═════ Data excerpts ═════

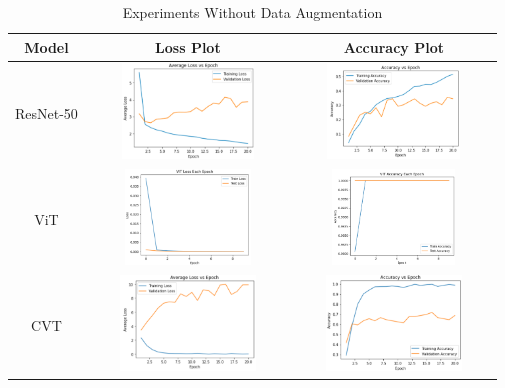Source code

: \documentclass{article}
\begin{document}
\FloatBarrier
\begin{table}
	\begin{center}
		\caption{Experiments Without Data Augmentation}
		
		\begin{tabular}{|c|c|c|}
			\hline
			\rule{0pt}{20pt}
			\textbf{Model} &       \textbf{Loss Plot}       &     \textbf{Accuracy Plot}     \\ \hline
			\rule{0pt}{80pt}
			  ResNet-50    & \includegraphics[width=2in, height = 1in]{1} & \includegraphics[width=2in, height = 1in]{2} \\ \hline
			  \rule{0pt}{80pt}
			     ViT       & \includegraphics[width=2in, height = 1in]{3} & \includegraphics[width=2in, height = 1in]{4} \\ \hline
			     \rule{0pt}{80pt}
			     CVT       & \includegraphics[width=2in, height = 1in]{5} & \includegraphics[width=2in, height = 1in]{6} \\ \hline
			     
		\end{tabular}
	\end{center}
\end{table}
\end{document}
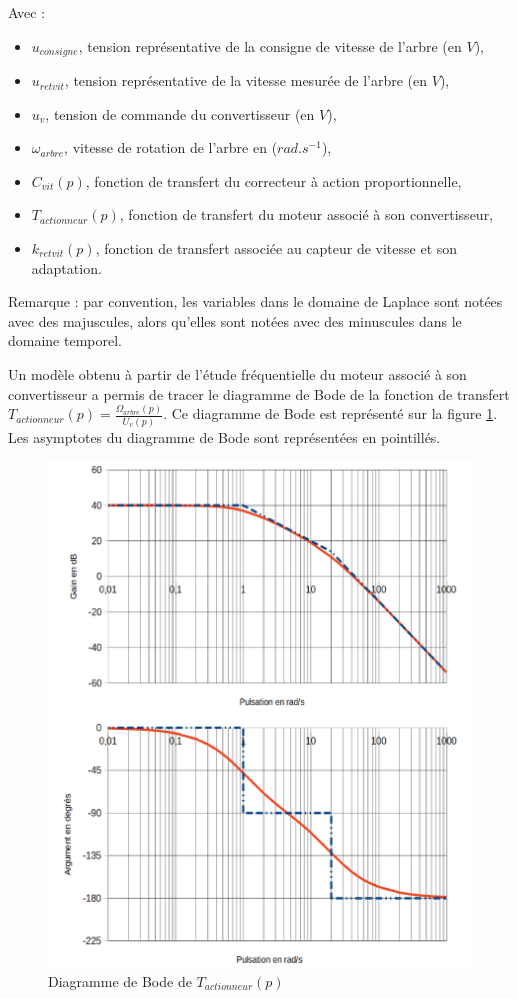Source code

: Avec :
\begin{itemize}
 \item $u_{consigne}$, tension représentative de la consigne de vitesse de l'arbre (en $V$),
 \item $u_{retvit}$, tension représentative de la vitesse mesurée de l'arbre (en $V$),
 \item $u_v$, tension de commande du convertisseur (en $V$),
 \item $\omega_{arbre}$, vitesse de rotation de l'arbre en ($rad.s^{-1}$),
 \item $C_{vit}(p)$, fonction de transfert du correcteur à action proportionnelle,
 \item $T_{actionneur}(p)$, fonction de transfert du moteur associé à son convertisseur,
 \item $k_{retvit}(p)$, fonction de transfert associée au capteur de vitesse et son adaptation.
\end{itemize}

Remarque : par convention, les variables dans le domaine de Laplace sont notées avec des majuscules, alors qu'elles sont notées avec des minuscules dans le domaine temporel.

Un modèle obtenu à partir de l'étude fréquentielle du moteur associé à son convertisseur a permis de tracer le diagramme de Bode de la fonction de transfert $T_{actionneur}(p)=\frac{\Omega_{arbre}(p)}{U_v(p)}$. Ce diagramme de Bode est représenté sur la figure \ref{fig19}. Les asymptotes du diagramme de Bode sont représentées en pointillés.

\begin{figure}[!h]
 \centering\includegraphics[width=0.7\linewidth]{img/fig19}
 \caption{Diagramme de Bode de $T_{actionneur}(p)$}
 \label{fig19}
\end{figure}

═════

# Action item
For every line above that has "tension" in it, copy the line.

# Task answer
 \item $u_{consigne}$, tension représentative de la consigne de vitesse de l'arbre (en $V$),
 \item $u_{retvit}$, tension représentative de la vitesse mesurée de l'arbre (en $V$),
 \item $u_v$, tension de commande du convertisseur (en $V$),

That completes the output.